Tamar le dirigió una mirada iracunda y, entonces, brotaron a chorro las palabras.

– Yo fui educada para ser esposa de un noble cristiano. Para amarlo. Para ayudarlo en todo. Para darle hijos. Para ser su única castellana. En vez de esto, me han enviado al harén de un infiel. Muy bien, me dije, si es ésta la voluntad de Dios la aceptaré dócilmente, como una buena hija cristiana. Pero lo que no puedo aceptar es que, en mi noche de bodas, en el momento culminante de nuestra pasión, ¡Murat gritase tu nombre! ¡Y no sólo una vez! Esto no lo perdonaré nunca a ninguno de los dos. ¡Nunca!

¡Oh, Dios mío!, pensó Adora, con el corazón en un puño. ¡Qué innecesariamente había sido herida Tamar! Y por lo visto, Murat estaba todavía preocupado por su virginidad. El hecho de que la hubiese perdido con otro aún le dolía. Alargo una mano y tocó el brazo de la niña. Tamar, con los ojos húmedos, la miró furiosamente.

– Sé que no servirá de nada -dijo suavemente Adora-, pero lamento mucho que hayas sufrido por mi causa. Pero debes perdonar a Murat, Tamar. Parece que lo persigue el fantasma de algo que no se puede cambiar; pero es un buen hombre y sentiría mucho haberte ofendido.

– Tienes razón -dijo amargamente Tamar-, tus palabras no me ayudan. Puedo comprender que él te ame. Eres hermosa y estás segura de ti misma. Pero ¿por qué no puede amarme también un poco? -gimió-. ¡También llevo un hijo suyo en mi seno!

– Tal vez lo haría si dejases de gruñir a todo el mundo. Dale tiempo, Tamar. Yo conozco a mi señor Murat desde que era más joven que tú. Fui la última y más joven esposa de su padre. Salí de Bizancio siendo todavía una niña. Me habían casado por poderes con el sultán Orján en Constantinopla. Igual que tú, no tuve que renunciar a mi religión. Y hasta que fui lo bastante mayor y el sultán me llevó a su cama, viví en el convento de Santa Catalina, en Bursa. El hermano menor de Murat, el príncipe Halil, es hijo mío. Cuando murió el sultán Orján, me casé con el señor de Mesembria y, cuando éste murió, el sultán Murat me brindó su favor.

– Habiendo sido una esposa, ¿te convertiste en una concubina? -preguntó Tamar, incrédula.

– Sí.

– Pero ¿por qué? Seguramente, si el emperador Juan hubiese insistido, el sultán Murat se habría casado contigo. Adora rió tranquilamente.

– No, Tamar, no lo habría hecho. No tenía por qué hacerlo, ¿sabes? Al principio, los otomanos se casaban legalmente con nobles cristianas para obtener ventajas políticas.

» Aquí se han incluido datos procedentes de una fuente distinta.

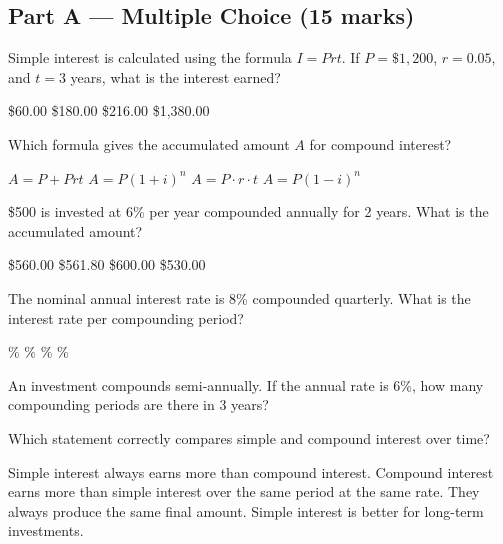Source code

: \documentclass[addpoints]{exam}
\begin{document}
\newpage
\begin{questions}

\section*{Part A --- Multiple Choice (15 marks)}
\vspace{5mm}

\question[1]
Simple interest is calculated using the formula $I = Prt$. If $P = \$1{,}200$, $r = 0.05$, and $t = 3$ years, what is the interest earned?
\begin{choices}
    \choice \$60.00
    \correctchoice \$180.00
    \choice \$216.00
    \choice \$1{,}380.00
\end{choices}

\question[1]
Which formula gives the accumulated amount $A$ for compound interest?
\begin{choices}
    \choice $A = P + Prt$
    \correctchoice $A = P(1+i)^n$
    \choice $A = P \cdot r \cdot t$
    \choice $A = P(1-i)^n$
\end{choices}

\question[1]
\$500 is invested at 6\% per year compounded annually for 2 years. What is the accumulated amount?
\begin{choices}
    \choice \$560.00
    \correctchoice \$561.80
    \choice \$600.00
    \choice \$530.00
\end{choices}

\question[1]
The nominal annual interest rate is 8\% compounded quarterly. What is the interest rate per compounding period?
\begin{choices}
    \%
    \%
    \%
    \%
\end{choices}

\question[1]
An investment compounds semi-annually. If the annual rate is 6\%, how many compounding periods are there in 3 years?
\begin{choices}
\end{choices}

\question[1]
Which statement correctly compares simple and compound interest over time?
\begin{choices}
    \choice Simple interest always earns more than compound interest.
    \correctchoice Compound interest earns more than simple interest over the same period at the same rate.
    \choice They always produce the same final amount.
    \choice Simple interest is better for long-term investments.
\end{choices}


\end{questions}
\end{document}
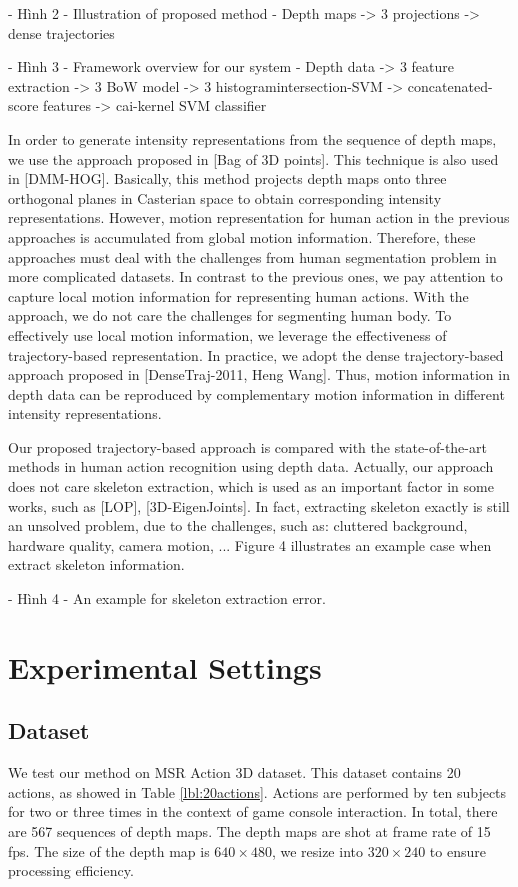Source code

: \documentclass[review]{elsarticle}
\begin{document}
- Hình 2 - Illustration of proposed method - Depth maps -> 3 projections -> dense trajectories

- Hình 3 - Framework overview for our system - Depth data -> 3 feature extraction -> 3 BoW model -> 3 histogramintersection-SVM -> concatenated-score features -> cai-kernel SVM classifier

In order to generate intensity representations from the sequence of depth maps, we use the approach proposed in [Bag of 3D points]. This technique is also used in [DMM-HOG]. Basically, this method projects depth maps onto three orthogonal planes in Casterian space to obtain corresponding intensity representations. However, motion representation for human action in the previous approaches is accumulated from global motion information. Therefore, these approaches must deal with the challenges from human segmentation problem in more complicated datasets. In contrast to the previous ones, we pay attention to capture local motion information for representing human actions. With the approach, we do not care the challenges for segmenting human body. To effectively use local motion information, we leverage the effectiveness of trajectory-based representation. In practice, we adopt the dense trajectory-based approach proposed in [DenseTraj-2011, Heng Wang]. Thus, motion information in depth data can be reproduced by complementary motion information in different intensity representations.

Our proposed trajectory-based approach is compared with the state-of-the-art methods in human action recognition using depth data. Actually, our approach does not care skeleton extraction, which is used as an important factor in some works, such as [LOP], [3D-EigenJoints]. In fact, extracting skeleton exactly is still an unsolved problem, due to the challenges, such as: cluttered background, hardware quality, camera motion, ... Figure 4 illustrates an example case when extract skeleton information.

- Hình 4 - An example for skeleton extraction error.

\section{Experimental Settings}

\subsection{Dataset}
We test our method on MSR Action 3D dataset. This dataset contains 20 actions, as showed in Table \ref{lbl:20actions}. Actions are performed by ten subjects for two or three times in the context of game console interaction. In total, there are 567 sequences of depth maps. The depth maps are shot at frame rate of 15 fps. The size of the depth map is $640 \times 480$, we resize into $320 \times 240$ to ensure processing efficiency.
\end{document}
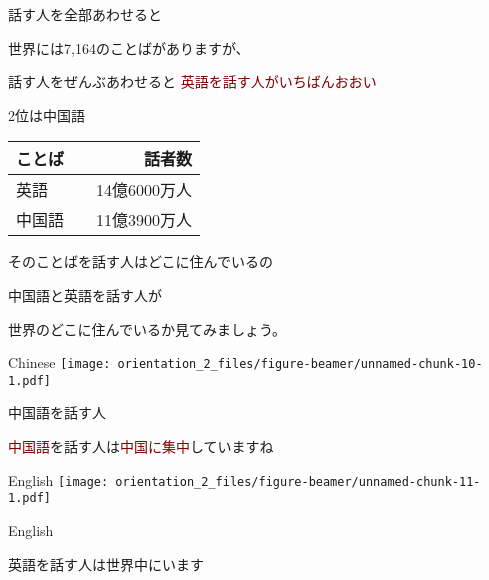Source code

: \documentclass[
  ignorenonframetext,
  aspectratio=169,
  xcolor=dvipsnames]{beamer}
\begin{document}
\begin{frame}{話す人を全部あわせると}
\label{ux8a71ux3059ux4ebaux3092ux5168ux90e8ux3042ux308fux305bux308bux3068}
\Large

世界には7,164のことばがありますが、

話す人をぜんぶあわせると\pause
\textcolor{Maroon}{英語を話す人がいちばんおおい}\pause

2位は中国語\pause

\centering
\vfill

\begin{tabular}{lr}\toprule
ことば&話者数\\
\midrule
英語&14億6000万人\\
中国語　&11億3900万人\\
\bottomrule
\end{tabular}
\end{frame}

\begin{frame}{そのことばを話す人はどこに住んでいるの}
\label{ux305dux306eux3053ux3068ux3070ux3092ux8a71ux3059ux4ebaux306fux3069ux3053ux306bux4f4fux3093ux3067ux3044ux308bux306e}
\Large

中国語と英語を話す人が

世界のどこに住んでいるか見てみましょう。
\end{frame}

\begin{frame}{Chinese}
\label{chinese}
\texttt{[image: orientation\_2\_files/figure-beamer/unnamed-chunk-10-1.pdf]}
\end{frame}

\begin{frame}{中国語を話す人}
\label{ux4e2dux56fdux8a9eux3092ux8a71ux3059ux4eba}
\Large

\textcolor{Maroon}{中国語}を話す人は\textcolor{Maroon}{中国に集中}していますね
\end{frame}

\begin{frame}{English}
\label{english}
\texttt{[image: orientation\_2\_files/figure-beamer/unnamed-chunk-11-1.pdf]}
\end{frame}

\begin{frame}{English}
\label{english-1}
\Large

\textcolor{NavyBlue}{英語}を話す人は\textcolor{NavyBlue}{世界中にいます}
\end{frame}
\end{document}

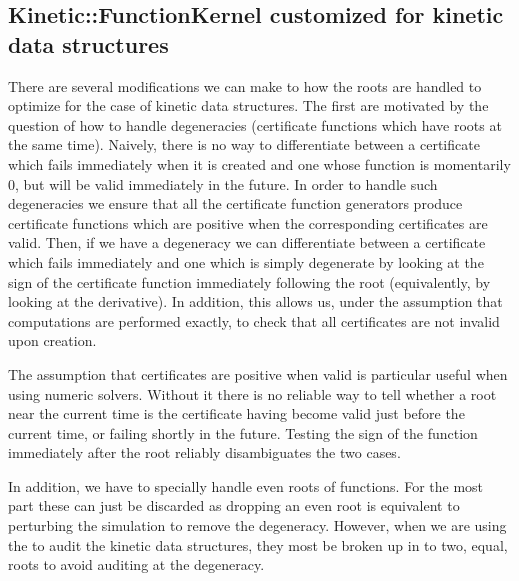\subsection{Kinetic::FunctionKernel customized for kinetic data structures}

There are several modifications we can make to how the roots are
handled to optimize for the case of kinetic data structures.  The
first are motivated by the question of how to handle degeneracies
(certificate functions which have roots at the same time).  Naively,
there is no way to differentiate between a certificate which fails
immediately when it is created and one whose function is momentarily
0, but will be valid immediately in the future. In order to handle
such degeneracies we ensure that all the certificate function
generators produce certificate functions which are positive when the
corresponding certificates are valid.  Then, if we have a degeneracy
we can differentiate between a certificate which fails immediately and
one which is simply degenerate by looking at the sign of the
certificate function immediately following the root (equivalently, by
looking at the derivative). In addition, this allows us, under the
assumption that computations are performed exactly, to check that all
certificates are not invalid upon creation.

The assumption that certificates are positive when valid is particular
useful when using numeric solvers.  Without it there is no reliable
way to tell whether a root near the current time is the certificate
having become valid just before the current time, or failing shortly
in the future. Testing the sign of the function immediately after the
root reliably disambiguates the two cases.

In addition, we have to specially handle even roots of functions. For
the most part these can just be discarded as dropping an even root is
equivalent to perturbing the simulation to remove the degeneracy.
However, when we are using the  to audit the
kinetic data structures, they most be broken up in to two, equal,
roots to avoid auditing at the degeneracy.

Pero, ahora, el otomano es más poderoso que los cristianos que lo rodean y, aunque puede llevarse a sus hijas a la cama como un soborno, no siente la necesidad de casarse formalmente con ellas.

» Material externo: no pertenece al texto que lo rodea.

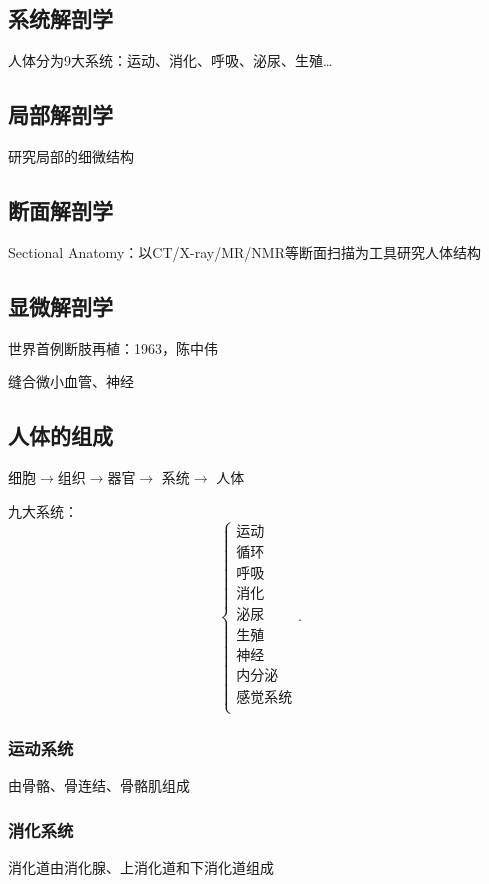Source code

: \subsection{系统解剖学}%
\label{sub:系统解剖学}
人体分为9大系统：运动、消化、呼吸、泌尿、生殖\ldots
\subsection{局部解剖学}%
\label{sub:局部解剖学}
研究局部的细微结构
\subsection{断面解剖学}%
\label{sub:断面解剖学}
Sectional Anatomy：以CT/X-ray/MR/NMR等断面扫描为工具研究人体结构
\subsection{显微解剖学}%
\label{sub:显微解剖学}
\begin{notation}
    世界首例断肢再植：1963，陈中伟
\end{notation}
缝合微小血管、神经

\subsection{人体的组成}%
\label{sub:人体的组成}
细胞$\to $组织$\to $器官$\to $ 系统$\to $ 人体

九大系统：
\[
    \begin{cases}
        \mbox{运动}\\
        \mbox{循环}\\
        \mbox{呼吸}\\
        \mbox{消化}\\
        \mbox{泌尿}\\
        \mbox{生殖}\\
        \mbox{神经}\\
        \mbox{内分泌}\\
        \mbox{感觉系统}\\
    \end{cases}
.\] 
\subsubsection{运动系统}%
\label{subsub:运动系统}
由骨骼、骨连结、骨骼肌组成
\subsubsection{消化系统}%
\label{subsub:消化系统}
消化道由消化腺、上消化道和下消化道组成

»Mi cuñado, el emperador Juan, es mucho más vasallo de Murat que tu padre, el zar Iván. Tamar pareció desconcertada.

– ¿Cómo soportas esta situación? -preguntó.

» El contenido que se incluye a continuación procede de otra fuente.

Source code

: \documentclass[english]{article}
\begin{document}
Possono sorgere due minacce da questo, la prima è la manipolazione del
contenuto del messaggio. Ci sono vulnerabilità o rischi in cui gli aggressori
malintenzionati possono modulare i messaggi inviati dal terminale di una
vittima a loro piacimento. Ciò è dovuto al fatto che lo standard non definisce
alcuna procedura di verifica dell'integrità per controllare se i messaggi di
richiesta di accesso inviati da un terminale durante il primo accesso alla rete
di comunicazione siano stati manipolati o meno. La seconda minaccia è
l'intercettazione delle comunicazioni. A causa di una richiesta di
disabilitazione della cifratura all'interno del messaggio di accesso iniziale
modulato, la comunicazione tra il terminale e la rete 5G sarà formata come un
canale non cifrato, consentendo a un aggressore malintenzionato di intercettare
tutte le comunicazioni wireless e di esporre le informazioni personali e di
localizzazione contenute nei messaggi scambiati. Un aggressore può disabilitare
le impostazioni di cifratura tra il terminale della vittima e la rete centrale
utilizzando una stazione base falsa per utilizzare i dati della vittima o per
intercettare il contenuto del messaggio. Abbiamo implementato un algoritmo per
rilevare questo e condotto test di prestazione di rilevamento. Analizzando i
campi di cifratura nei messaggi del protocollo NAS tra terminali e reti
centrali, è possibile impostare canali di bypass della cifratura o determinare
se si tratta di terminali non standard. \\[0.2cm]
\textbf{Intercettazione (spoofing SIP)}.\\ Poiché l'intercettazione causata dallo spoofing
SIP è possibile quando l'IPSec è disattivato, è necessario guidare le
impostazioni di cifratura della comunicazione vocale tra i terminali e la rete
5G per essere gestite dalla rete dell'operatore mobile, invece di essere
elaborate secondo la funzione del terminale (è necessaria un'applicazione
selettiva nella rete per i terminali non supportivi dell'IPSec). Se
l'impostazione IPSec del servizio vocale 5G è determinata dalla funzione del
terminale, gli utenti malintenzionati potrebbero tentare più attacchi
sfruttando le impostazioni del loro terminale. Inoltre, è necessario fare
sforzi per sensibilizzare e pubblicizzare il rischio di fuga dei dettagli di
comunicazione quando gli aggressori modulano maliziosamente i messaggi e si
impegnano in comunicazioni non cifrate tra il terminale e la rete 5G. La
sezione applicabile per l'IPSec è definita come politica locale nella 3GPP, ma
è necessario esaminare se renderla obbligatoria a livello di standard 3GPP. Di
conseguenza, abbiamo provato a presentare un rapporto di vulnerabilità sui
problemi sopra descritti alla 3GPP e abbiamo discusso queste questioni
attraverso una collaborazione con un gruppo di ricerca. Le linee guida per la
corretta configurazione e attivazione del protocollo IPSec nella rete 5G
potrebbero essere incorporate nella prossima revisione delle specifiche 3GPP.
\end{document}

– En primer lugar -respondió Adora-, amo a mi señor

Murat. En segundo lugar, practico diariamente mi fe, lo cual me da fuerza. Acepto el hecho de que no soy más que una mujer y de que son los hombres quienes gobiernan el mundo No creo que Dios nos haga responsables de la situación en que nos han colocado nuestras familias. Al obedecerlas, nos comportamos como buenas hijas cristianas. Si lo que ellos han hecho está mal, son ellos quienes deberán sufrir, no nosotras.

– Pero ¿debemos gozar en nuestra situación, Adora?

– No veo por qué no hemos de hacerlo, Tamar. Después de todo, si no nos mostramos complacientes y amantes disgustaremos al sultán, que es un hombre muy intuitivo. Esto lo indispondría con nuestras familias, que nos enviaron aquí para complacerlo. Tenemos el deber de disfrutar de nuestra vida en la casa de nuestro señor Murat.

Si el sultán hubiese oído la conversación de Adora con Tamar se habría reído al principio y después la habría acusado de ser una griega tortuosa. Si había algo que Adora no aceptaba, era la creencia de que las mujeres fuesen inferiores a los hombres.